Start at the first line of the material. Repeat each line exactly through the one containing "可以修炼了。说实在的，他一直都对自己的黄级下品灵根有所怀疑，毕竟，黄级下品灵", then stop.

____ Given records

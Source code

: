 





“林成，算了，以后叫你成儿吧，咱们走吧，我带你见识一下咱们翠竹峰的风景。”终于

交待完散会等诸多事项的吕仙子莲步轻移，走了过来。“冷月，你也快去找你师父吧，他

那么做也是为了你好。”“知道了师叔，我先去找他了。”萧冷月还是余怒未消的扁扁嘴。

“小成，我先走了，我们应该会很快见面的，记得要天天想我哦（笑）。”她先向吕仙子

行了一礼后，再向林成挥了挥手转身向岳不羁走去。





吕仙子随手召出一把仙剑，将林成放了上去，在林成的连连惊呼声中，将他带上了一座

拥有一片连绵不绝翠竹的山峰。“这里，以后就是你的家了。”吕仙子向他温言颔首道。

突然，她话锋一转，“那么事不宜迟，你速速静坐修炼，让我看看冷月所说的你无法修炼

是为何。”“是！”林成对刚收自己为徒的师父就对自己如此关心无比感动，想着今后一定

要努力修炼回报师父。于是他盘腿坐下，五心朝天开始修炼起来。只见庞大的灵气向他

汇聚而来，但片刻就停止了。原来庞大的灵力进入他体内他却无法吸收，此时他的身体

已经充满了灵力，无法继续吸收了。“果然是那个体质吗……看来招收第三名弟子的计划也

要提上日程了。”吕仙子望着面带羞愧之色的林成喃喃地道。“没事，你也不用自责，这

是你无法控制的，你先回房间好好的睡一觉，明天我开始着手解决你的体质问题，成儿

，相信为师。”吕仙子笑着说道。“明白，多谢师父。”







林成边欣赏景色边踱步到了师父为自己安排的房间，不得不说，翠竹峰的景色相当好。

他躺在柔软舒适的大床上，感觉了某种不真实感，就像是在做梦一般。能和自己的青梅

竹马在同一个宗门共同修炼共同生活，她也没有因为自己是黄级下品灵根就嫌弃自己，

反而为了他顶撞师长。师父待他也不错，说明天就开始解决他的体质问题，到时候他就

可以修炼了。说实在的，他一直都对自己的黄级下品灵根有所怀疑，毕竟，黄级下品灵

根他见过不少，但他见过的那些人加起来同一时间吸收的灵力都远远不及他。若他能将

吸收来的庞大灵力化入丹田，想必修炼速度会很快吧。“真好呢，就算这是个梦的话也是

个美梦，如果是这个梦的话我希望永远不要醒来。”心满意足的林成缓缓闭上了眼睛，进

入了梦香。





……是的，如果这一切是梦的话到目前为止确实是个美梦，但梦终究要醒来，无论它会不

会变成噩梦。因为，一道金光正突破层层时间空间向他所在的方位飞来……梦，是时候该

________

*Written response*:
Source code

: 





“林成，算了，以后叫你成儿吧，咱们走吧，我带你见识一下咱们翠竹峰的风景。”终于

交待完散会等诸多事项的吕仙子莲步轻移，走了过来。“冷月，你也快去找你师父吧，他

那么做也是为了你好。”“知道了师叔，我先去找他了。”萧冷月还是余怒未消的扁扁嘴。

“小成，我先走了，我们应该会很快见面的，记得要天天想我哦（笑）。”她先向吕仙子

行了一礼后，再向林成挥了挥手转身向岳不羁走去。





吕仙子随手召出一把仙剑，将林成放了上去，在林成的连连惊呼声中，将他带上了一座

拥有一片连绵不绝翠竹的山峰。“这里，以后就是你的家了。”吕仙子向他温言颔首道。

突然，她话锋一转，“那么事不宜迟，你速速静坐修炼，让我看看冷月所说的你无法修炼

是为何。”“是！”林成对刚收自己为徒的师父就对自己如此关心无比感动，想着今后一定

要努力修炼回报师父。于是他盘腿坐下，五心朝天开始修炼起来。只见庞大的灵气向他

汇聚而来，但片刻就停止了。原来庞大的灵力进入他体内他却无法吸收，此时他的身体

已经充满了灵力，无法继续吸收了。“果然是那个体质吗……看来招收第三名弟子的计划也

要提上日程了。”吕仙子望着面带羞愧之色的林成喃喃地道。“没事，你也不用自责，这

是你无法控制的，你先回房间好好的睡一觉，明天我开始着手解决你的体质问题，成儿

，相信为师。”吕仙子笑着说道。“明白，多谢师父。”







林成边欣赏景色边踱步到了师父为自己安排的房间，不得不说，翠竹峰的景色相当好。

他躺在柔软舒适的大床上，感觉了某种不真实感，就像是在做梦一般。能和自己的青梅

竹马在同一个宗门共同修炼共同生活，她也没有因为自己是黄级下品灵根就嫌弃自己，

反而为了他顶撞师长。师父待他也不错，说明天就开始解决他的体质问题，到时候他就

可以修炼了。说实在的，他一直都对自己的黄级下品灵根有所怀疑，毕竟，黄级下品灵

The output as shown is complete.